Q: Can I earn more than 6% on savings in Hong Kong?

Not sustainably through bank deposits. Any rate above 5–6% at a virtual bank is a limited-time promotional rate. For higher returns, you need to accept investment risk β€” equities, bonds, or REITs. Our bond investment beginners guide covers lower-risk investment options for conservative savers.

Q: Should I switch virtual banks every time a better promotion appears?

It depends on the amounts involved. For HK$200,000+, the difference between 2.5% and 6.3% is roughly HK$7,600/year β€” worth the 10 minutes to open a new account and transfer. For HK$20,000, the difference is HK$760/year. Decide based on your own time-value trade-off.

Q: Do I need to pay tax on savings interest in Hong Kong?

No. Hong Kong does not tax interest income for individual residents. However, if you are a tax resident of another jurisdiction (Australia, UK, etc.), you may need to declare the interest on your home country tax return.

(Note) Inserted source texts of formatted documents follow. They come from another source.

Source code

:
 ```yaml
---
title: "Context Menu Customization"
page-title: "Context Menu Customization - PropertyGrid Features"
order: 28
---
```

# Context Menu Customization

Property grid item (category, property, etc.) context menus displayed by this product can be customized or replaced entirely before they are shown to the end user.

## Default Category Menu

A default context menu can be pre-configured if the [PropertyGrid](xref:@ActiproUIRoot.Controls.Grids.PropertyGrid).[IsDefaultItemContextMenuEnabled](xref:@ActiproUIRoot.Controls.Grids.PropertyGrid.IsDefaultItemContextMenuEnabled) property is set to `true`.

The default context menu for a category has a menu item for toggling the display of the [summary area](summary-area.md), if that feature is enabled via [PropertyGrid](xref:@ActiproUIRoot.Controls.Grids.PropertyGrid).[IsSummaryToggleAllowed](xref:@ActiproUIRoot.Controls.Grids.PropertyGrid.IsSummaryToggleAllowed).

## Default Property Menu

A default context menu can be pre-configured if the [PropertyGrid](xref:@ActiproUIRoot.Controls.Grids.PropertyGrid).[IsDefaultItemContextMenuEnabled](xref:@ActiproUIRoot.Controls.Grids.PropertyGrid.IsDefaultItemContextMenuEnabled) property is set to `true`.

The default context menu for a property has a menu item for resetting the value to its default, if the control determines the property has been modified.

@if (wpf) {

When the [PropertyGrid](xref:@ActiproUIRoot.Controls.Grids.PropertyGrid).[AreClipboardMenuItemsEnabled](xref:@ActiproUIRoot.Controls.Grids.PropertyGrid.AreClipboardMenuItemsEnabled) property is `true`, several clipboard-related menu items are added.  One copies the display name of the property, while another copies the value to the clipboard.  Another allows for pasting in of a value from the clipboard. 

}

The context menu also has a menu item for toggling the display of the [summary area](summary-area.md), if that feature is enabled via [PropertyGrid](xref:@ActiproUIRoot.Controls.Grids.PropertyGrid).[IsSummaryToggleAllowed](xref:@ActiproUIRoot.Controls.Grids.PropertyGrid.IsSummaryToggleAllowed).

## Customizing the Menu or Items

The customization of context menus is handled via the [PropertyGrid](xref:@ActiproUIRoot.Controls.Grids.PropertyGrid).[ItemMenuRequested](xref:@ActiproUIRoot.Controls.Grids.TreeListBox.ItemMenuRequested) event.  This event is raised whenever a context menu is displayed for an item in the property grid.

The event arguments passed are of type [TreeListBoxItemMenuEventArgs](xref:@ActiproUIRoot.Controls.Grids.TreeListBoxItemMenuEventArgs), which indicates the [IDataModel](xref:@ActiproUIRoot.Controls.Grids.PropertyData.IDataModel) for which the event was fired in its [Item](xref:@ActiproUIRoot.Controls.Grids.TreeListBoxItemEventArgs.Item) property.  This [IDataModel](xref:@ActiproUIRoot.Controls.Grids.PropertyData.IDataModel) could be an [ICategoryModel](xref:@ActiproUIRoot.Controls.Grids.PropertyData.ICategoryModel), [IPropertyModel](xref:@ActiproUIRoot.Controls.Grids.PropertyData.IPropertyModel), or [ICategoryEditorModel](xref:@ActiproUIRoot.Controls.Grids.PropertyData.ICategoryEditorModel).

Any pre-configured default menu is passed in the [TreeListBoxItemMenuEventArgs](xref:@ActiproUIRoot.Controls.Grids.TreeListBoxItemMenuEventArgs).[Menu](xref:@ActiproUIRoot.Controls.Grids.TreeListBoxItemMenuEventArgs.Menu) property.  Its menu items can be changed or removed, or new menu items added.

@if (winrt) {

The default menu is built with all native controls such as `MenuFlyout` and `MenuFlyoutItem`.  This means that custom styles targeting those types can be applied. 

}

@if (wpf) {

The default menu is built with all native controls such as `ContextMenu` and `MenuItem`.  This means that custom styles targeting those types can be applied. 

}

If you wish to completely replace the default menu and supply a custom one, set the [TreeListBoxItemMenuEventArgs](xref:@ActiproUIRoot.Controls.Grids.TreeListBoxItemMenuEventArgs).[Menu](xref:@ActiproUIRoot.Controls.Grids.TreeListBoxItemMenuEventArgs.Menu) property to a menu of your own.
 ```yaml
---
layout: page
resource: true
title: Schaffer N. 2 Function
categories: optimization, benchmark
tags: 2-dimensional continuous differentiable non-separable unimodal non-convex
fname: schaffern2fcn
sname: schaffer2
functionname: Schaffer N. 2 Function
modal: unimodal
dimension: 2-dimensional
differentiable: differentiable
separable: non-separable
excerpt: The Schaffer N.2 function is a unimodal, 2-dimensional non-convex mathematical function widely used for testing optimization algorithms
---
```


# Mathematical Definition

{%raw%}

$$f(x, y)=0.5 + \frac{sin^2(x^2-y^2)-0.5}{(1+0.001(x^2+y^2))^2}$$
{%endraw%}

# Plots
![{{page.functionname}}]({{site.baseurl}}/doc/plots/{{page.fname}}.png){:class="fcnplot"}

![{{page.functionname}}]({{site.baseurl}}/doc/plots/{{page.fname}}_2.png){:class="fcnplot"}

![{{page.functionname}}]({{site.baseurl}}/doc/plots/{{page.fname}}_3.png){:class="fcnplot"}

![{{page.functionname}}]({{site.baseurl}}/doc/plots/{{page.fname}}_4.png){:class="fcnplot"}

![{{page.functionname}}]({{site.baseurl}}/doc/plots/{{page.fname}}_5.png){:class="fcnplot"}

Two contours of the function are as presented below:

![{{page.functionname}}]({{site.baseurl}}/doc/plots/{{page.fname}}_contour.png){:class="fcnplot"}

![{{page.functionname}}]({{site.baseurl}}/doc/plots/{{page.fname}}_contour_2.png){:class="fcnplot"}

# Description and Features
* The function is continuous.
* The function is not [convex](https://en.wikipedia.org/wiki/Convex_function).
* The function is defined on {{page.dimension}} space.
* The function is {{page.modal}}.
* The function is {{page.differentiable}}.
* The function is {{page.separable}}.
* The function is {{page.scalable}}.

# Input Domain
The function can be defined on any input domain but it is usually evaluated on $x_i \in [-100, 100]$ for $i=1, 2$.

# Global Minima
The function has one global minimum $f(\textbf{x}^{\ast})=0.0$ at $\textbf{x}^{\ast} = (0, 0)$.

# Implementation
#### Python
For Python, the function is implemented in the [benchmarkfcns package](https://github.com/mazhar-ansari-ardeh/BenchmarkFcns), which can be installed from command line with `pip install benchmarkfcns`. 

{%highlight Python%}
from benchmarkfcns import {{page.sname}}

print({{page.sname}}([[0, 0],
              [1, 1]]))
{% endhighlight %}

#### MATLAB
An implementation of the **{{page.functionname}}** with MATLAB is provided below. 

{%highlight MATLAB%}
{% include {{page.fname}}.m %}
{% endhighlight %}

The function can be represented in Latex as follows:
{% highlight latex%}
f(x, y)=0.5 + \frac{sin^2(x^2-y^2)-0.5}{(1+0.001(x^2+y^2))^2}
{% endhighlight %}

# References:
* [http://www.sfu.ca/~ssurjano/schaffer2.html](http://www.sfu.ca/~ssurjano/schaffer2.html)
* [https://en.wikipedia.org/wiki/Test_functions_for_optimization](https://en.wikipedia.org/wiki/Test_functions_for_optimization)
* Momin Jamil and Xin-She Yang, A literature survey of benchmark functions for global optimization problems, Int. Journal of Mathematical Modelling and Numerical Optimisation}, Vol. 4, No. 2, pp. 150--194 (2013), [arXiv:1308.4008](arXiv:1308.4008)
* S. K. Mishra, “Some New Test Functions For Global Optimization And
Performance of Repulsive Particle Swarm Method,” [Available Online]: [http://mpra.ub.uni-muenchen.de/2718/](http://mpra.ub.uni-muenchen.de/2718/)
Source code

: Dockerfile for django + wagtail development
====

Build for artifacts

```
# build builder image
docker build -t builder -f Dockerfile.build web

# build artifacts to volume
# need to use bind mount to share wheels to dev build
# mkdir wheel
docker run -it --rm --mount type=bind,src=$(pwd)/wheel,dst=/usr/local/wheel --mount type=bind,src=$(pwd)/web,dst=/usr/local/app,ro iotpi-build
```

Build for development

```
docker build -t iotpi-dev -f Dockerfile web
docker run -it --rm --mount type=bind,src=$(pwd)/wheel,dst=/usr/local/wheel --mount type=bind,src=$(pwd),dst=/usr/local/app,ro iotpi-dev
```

Q: Can non-permanent residents open virtual bank accounts?

Yes, most virtual banks accept non-permanent HKID holders. ZA Bank and Mox Bank have the most reliable track records for non-permanent resident applications. Some banks may require additional identity verification for non-permanent residents.


The Bottom Line {#the-bottom-line}

Hong Kong's virtual banks offer a genuine advantage for savers β€” rates 10x to 60x higher than traditional bank savings accounts, with the same regulatory protection. Account opening is painless, and the DPS covers your deposits up to HK$500,000 per bank.

The optimal approach for most people: keep your emergency fund at Mox or ZA Bank in a demand savings account, chase promotional rates on larger sums when the effort is worthwhile, and use time deposit laddering for cash you will not need for several months.

But do not mistake high yield savings for an investment strategy. Even at 4–6%, you are barely outpacing inflation. Savings accounts are for capital preservation and short-term parking. For wealth building, you eventually need to move into investments β€” and that conversation starts with understanding your risk tolerance, time horizon, and the options available to HK residents.


Rates and promotional terms reflect publicly available data as of March 2026. Virtual bank rates change frequently β€” always verify current terms on each bank's official app before depositing. This article is for educational purposes only and does not constitute financial advice. Consider your own financial situation and consult a licensed advisor if needed.